Kolejne fragmenty zapisu czarnej skrzynki. "Będę miał przechlapane"

PRZEGLĄD PRASY. "Jeśli nie wyląduję, będę miał przechlapane" - miał powiedzieć mjr Arkadiusz Protasiuk na 25 min przed katastrofą prezydenckiego Tu-154 - informuje "Gazeta Wyborcza".

Wczoraj telewizja TVN24 opublikowała nieoficjalną informację, jakoby pilot Arkadiusz Protasiuk miał powiedzieć kilkadziesiąt sekund przed katastrofą: "Jak nie wyląduję (wylądujemy), to mnie zabiją (zabije)". Telewizja zastrzegła, że nie zna kontekstu tej wypowiedzi, nie ujawniła także swojego źródła.

"Gazeta Wyborcza" informuje dzisiaj, że podobne sygnały docierały do niej jeszcze przed drugą turą wyborów, jednak dziennikarze wstrzymali się z ich publikacją, gdyż nie udało im się jednoznacznie potwierdzić tych informacji.

Dopiero teraz "Gazeta Wyborcza" zdecydowała się na publikację swoich informacji, zaznaczyła jednak, że nie jest pewne, czy słowa: "Jeśli nie wyląduję, będę miał przechlapane (przewalone)" rzeczywiście wypowiedział Arkadiusz Protasiuk. Przytaczana wypowiedź miały paść mniej więcej w czasie, gdy do kokpitu wszedł po raz pierwszy gen. Andrzej Błasik, dowódca Sił Powietrznych.

"Gazeta" zastanawia się, czy Protasiuk lub Błasik mieli się czego obawiać - Protasiuk był drugim pilotem, gdy prezydent Kaczyński w trakcie wojny gruzińsko-rosyjskiej nakazał kapitanowi - kpt.

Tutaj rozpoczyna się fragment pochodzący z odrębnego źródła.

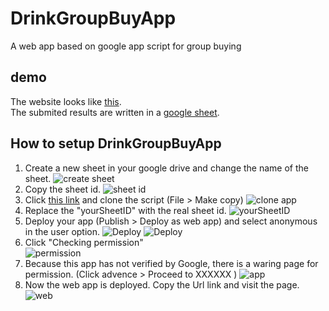 # DrinkGroupBuyApp
A web app based on google app script for group buying

## demo
The website looks like [this](https://script.google.com/a/gapp.nthu.edu.tw/macros/s/AKfycbxeS8NrWVlUNGZ_6YAl6MkGZPsqRpUKHGTwz4Cm3RN_FerUGj0v/exec).  
The submited results are written in a [google sheet](https://docs.google.com/spreadsheets/d/1z10VFmxmQzQUwleN1466KIaHmm_hatktcns5z2yFIyA/edit?usp=sharing).

## How to setup DrinkGroupBuyApp
1. Create a new sheet in your google drive and change the name of the sheet.
![create sheet](https://github.com/Yuan-Yu/DrinkGroupBuyApp/blob/master/image/1.PNG?raw=true)
2. Copy the sheet id.
![sheet id](https://github.com/Yuan-Yu/DrinkGroupBuyApp/blob/master/image/3.PNG?raw=true)
3. Click [this link](https://script.google.com/d/1A6sfd7lfVGNr5qR6cYPBwOyiBZ_Le6QIPVW5bBFoIfvShwmt1lr_0OCQ/edit?usp=sharing) and clone the script (File > Make copy)
![clone app](https://github.com/Yuan-Yu/DrinkGroupBuyApp/blob/master/image/2.1.PNG?raw=true)
4. Replace the "yourSheetID" with the real sheet id.
![yourSheetID](https://github.com/Yuan-Yu/DrinkGroupBuyApp/blob/master/image/4.PNG?raw=true)
5. Deploy your app (Publish > Deploy as web app) and select anonymous in the user option.
![Deploy](https://github.com/Yuan-Yu/DrinkGroupBuyApp/blob/master/image/5.PNG?raw=true)
![Deploy](https://github.com/Yuan-Yu/DrinkGroupBuyApp/blob/master/image/6.PNG?raw=true)
6. Click "Checking permission"  
![permission](https://github.com/Yuan-Yu/DrinkGroupBuyApp/blob/master/image/7.PNG?raw=true)
7. Because this app has not verified by Google, there is a waring page for permission. (Click advence > Proceed to XXXXXX )
![app](https://github.com/Yuan-Yu/DrinkGroupBuyApp/blob/master/image/8.PNG?raw=true)
8. Now the web app is deployed. Copy the Url link and visit the page.
![web](https://github.com/Yuan-Yu/DrinkGroupBuyApp/blob/master/image/9.PNG?raw=true)
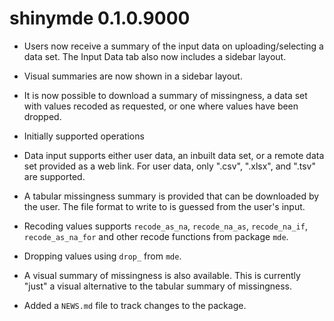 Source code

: # shinymde 0.1.0.9000

* Users now receive a summary of the input data on uploading/selecting a data set. The Input Data tab also now includes a sidebar layout. 

* Visual summaries are now shown in a sidebar layout. 


* It is now possible to download a summary of missingness, a data set with values recoded as requested, or one where values have been dropped. 

* Initially supported operations

- Data input supports either user data, an inbuilt data set, or a remote data set provided as a web link. For user data, only ".csv", ".xlsx", and ".tsv" are supported. 

- A tabular missingness summary is provided that can be downloaded by the user. The file format to write to is guessed from the user's input. 


- Recoding values supports `recode_as_na`, `recode_na_as`, `recode_na_if`, `recode_as_na_for` and other recode functions from package `mde`.

- Dropping values using `drop_` from `mde`. 

- A visual summary of missingness is also available. This is currently "just" a visual alternative to the tabular summary of missingness.  

* Added a `NEWS.md` file to track changes to the package.
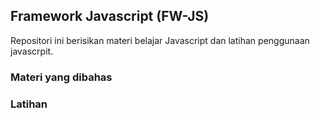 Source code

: ## Framework Javascript (FW-JS)

Repositori ini berisikan materi belajar Javascript dan latihan penggunaan javascrpit.

### Materi yang dibahas

### Latihan 
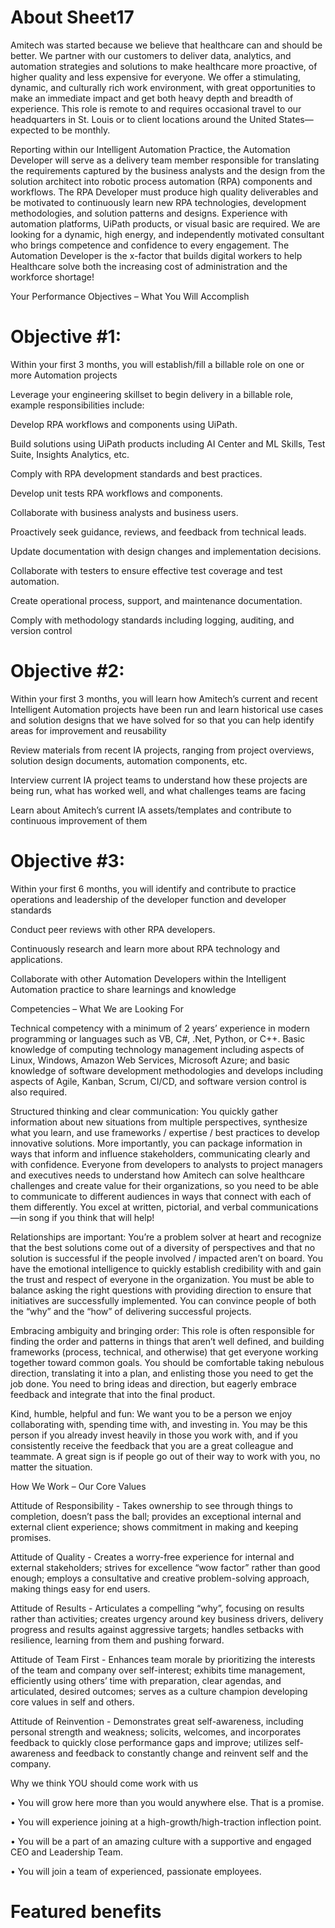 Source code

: # About Sheet17<a id="sec-3" name="sec-3"></a>


Amitech was started because we believe that healthcare can and should be better. We partner with our customers to deliver data, analytics, and automation strategies and solutions to make healthcare more proactive, of higher quality and less expensive for everyone. We offer a stimulating, dynamic, and culturally rich work environment, with great opportunities to make an immediate impact and get both heavy depth and breadth of experience. This role is remote to and requires occasional travel to our headquarters in St. Louis or to client locations around the United States—expected to be monthly.


Reporting within our Intelligent Automation Practice, the Automation Developer will serve as a delivery team member responsible for translating the requirements captured by the business analysts and the design from the solution architect into robotic process automation (RPA) components and workflows. The RPA Developer must produce high quality deliverables and be motivated to continuously learn new RPA technologies, development methodologies, and solution patterns and designs. Experience with automation platforms, UiPath products, or visual basic are required. We are looking for a dynamic, high energy, and independently motivated consultant who brings competence and confidence to every engagement. The Automation Developer is the x-factor that builds digital workers to help Healthcare solve both the increasing cost of administration and the workforce shortage!

Your Performance Objectives – What You Will Accomplish

# Objective #1:

Within your first 3 months, you will establish/fill a billable role on one or more Automation projects

Leverage your engineering skillset to begin delivery in a billable role, example responsibilities include:

Develop RPA workflows and components using UiPath.

Build solutions using UiPath products including AI Center and ML Skills, Test Suite, Insights Analytics, etc.

Comply with RPA development standards and best practices.

Develop unit tests RPA workflows and components.

Collaborate with business analysts and business users.

Proactively seek guidance, reviews, and feedback from technical leads.

Update documentation with design changes and implementation decisions.

Collaborate with testers to ensure effective test coverage and test automation.

Create operational process, support, and maintenance documentation.

Comply with methodology standards including logging, auditing, and version control


# Objective #2:
Within your first 3 months, you will learn how Amitech’s current and recent Intelligent Automation projects have been run and learn historical use 
cases and solution designs that we have solved for so that you can help identify areas for improvement and reusability

Review materials from recent IA projects, ranging from project overviews, solution design documents, automation components, etc.

Interview current IA project teams to understand how these projects are being run, what has worked well, and what challenges teams are facing

Learn about Amitech’s current IA assets/templates and contribute to continuous improvement of them


# Objective #3:

Within your first 6 months, you will identify and contribute to practice operations and leadership of the developer function and developer standards

Conduct peer reviews with other RPA developers.

Continuously research and learn more about RPA technology and applications.

Collaborate with other Automation Developers within the Intelligent Automation practice to share learnings and knowledge


Competencies – What We are Looking For

Technical competency with a minimum of 2 years’ experience in modern programming or languages such as VB, C#, .Net, Python, or C++. Basic knowledge of computing technology management including aspects of Linux, Windows, Amazon Web Services, Microsoft Azure; and basic knowledge of software development methodologies and develops including aspects of Agile, Kanban, Scrum, CI/CD, and software version control is also required.


Structured thinking and clear communication: You quickly gather information about new situations from multiple perspectives, synthesize what you learn, and use frameworks / expertise / best practices to develop innovative solutions. More importantly, you can package information in ways that inform and influence stakeholders, communicating clearly and with confidence. Everyone from developers to analysts to project managers and executives needs to understand how Amitech can solve healthcare challenges and create value for their organizations, so you need to be able to communicate to different audiences in ways that connect with each of them differently. You excel at written, pictorial, and verbal communications—in song if you think that will help!


Relationships are important: You’re a problem solver at heart and recognize that the best solutions come out of a diversity of perspectives and that no solution is successful if the people involved / impacted aren’t on board. You have the emotional intelligence to quickly establish credibility with and gain the trust and respect of everyone in the organization. You must be able to balance asking the right questions with providing direction to ensure that initiatives are successfully implemented. You can convince people of both the “why” and the “how” of delivering successful projects.



Embracing ambiguity and bringing order: This role is often responsible for finding the order and patterns in things that aren’t well defined, and building frameworks (process, technical, and otherwise) that get everyone working together toward common goals. You should be comfortable taking nebulous direction, translating it into a plan, and enlisting those you need to get the job done. You need to bring ideas and direction, but eagerly embrace feedback and integrate that into the final product.


Kind, humble, helpful and fun: We want you to be a person we enjoy collaborating with, spending time with, and investing in. You may be this person if you already invest heavily in those you work with, and if you consistently receive the feedback that you are a great colleague and teammate. A great sign is if people go out of their way to work with you, no matter the situation.


How We Work – Our Core Values


Attitude of Responsibility - Takes ownership to see through things to completion, doesn’t pass the ball; provides an exceptional internal and external client experience; shows commitment in making and keeping promises.


Attitude of Quality - Creates a worry-free experience for internal and external stakeholders; strives for excellence “wow factor” rather than good enough; employs a consultative and creative problem-solving approach, making things easy for end users.


Attitude of Results - Articulates a compelling “why”, focusing on results rather than activities; creates urgency around key business drivers, delivery progress and results against aggressive targets; handles setbacks with resilience, learning from them and pushing forward.


Attitude of Team First - Enhances team morale by prioritizing the interests of the team and company over self-interest; exhibits time management, efficiently using others’ time with preparation, clear agendas, and articulated, desired outcomes; serves as a culture champion developing core values in self and others.



Attitude of Reinvention - Demonstrates great self-awareness, including personal strength and weakness; solicits, welcomes, and incorporates feedback to quickly close performance gaps and improve; utilizes self-awareness and feedback to constantly change and reinvent self and the company.


Why we think YOU should come work with us


• You will grow here more than you would anywhere else. That is a promise.

• You will experience joining at a high-growth/high-traction inflection point.

• You will be a part of an amazing culture with a supportive and engaged CEO and Leadership Team.

• You will join a team of experienced, passionate employees.


# Featured benefits

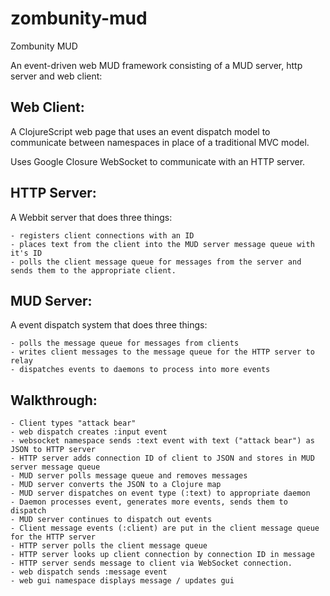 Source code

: zombunity-mud
=============

Zombunity MUD

An event-driven web MUD framework consisting of a MUD server, http server and web client:

Web Client:
-----------

  A ClojureScript web page that uses an event dispatch model to communicate between namespaces in place of
  a traditional MVC model.

  Uses Google Closure WebSocket to communicate with an HTTP server.

HTTP Server:
------------

  A Webbit server that does three things:

    - registers client connections with an ID
    - places text from the client into the MUD server message queue with it's ID
    - polls the client message queue for messages from the server and sends them to the appropriate client.

MUD Server:
-----------

  A event dispatch system that does three things:

    - polls the message queue for messages from clients
    - writes client messages to the message queue for the HTTP server to relay
    - dispatches events to daemons to process into more events

Walkthrough:
------------

    - Client types "attack bear"
    - web dispatch creates :input event
    - websocket namespace sends :text event with text ("attack bear") as JSON to HTTP server
    - HTTP server adds connection ID of client to JSON and stores in MUD server message queue
    - MUD server polls message queue and removes messages
    - MUD server converts the JSON to a Clojure map
    - MUD server dispatches on event type (:text) to appropriate daemon
    - Daemon processes event, generates more events, sends them to dispatch
    - MUD server continues to dispatch out events
    - Client message events (:client) are put in the client message queue for the HTTP server
    - HTTP server polls the client message queue
    - HTTP server looks up client connection by connection ID in message
    - HTTP server sends message to client via WebSocket connection.
    - web dispatch sends :message event
    - web gui namespace displays message / updates gui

Grzegorzowi Pietruczukowi - lecieć do Tbilisi, a gdy ten odmówił, prezydent miał mu zagrozić: "Jeszcze się policzymy", Błasik z kolei został szefem Sił Powietrznych na wniosek ministra obrony w rządzie PiS - Aleksandra Szczygły, który również był na pokładzie tupolewa.

Prokuratura i dyrektor krakowskiego Instytutu Ekspertyz Sądowych, który bada zawartość czarnej skrzynki, odmówili wczoraj komentarza odnośnie doniesień prasowych.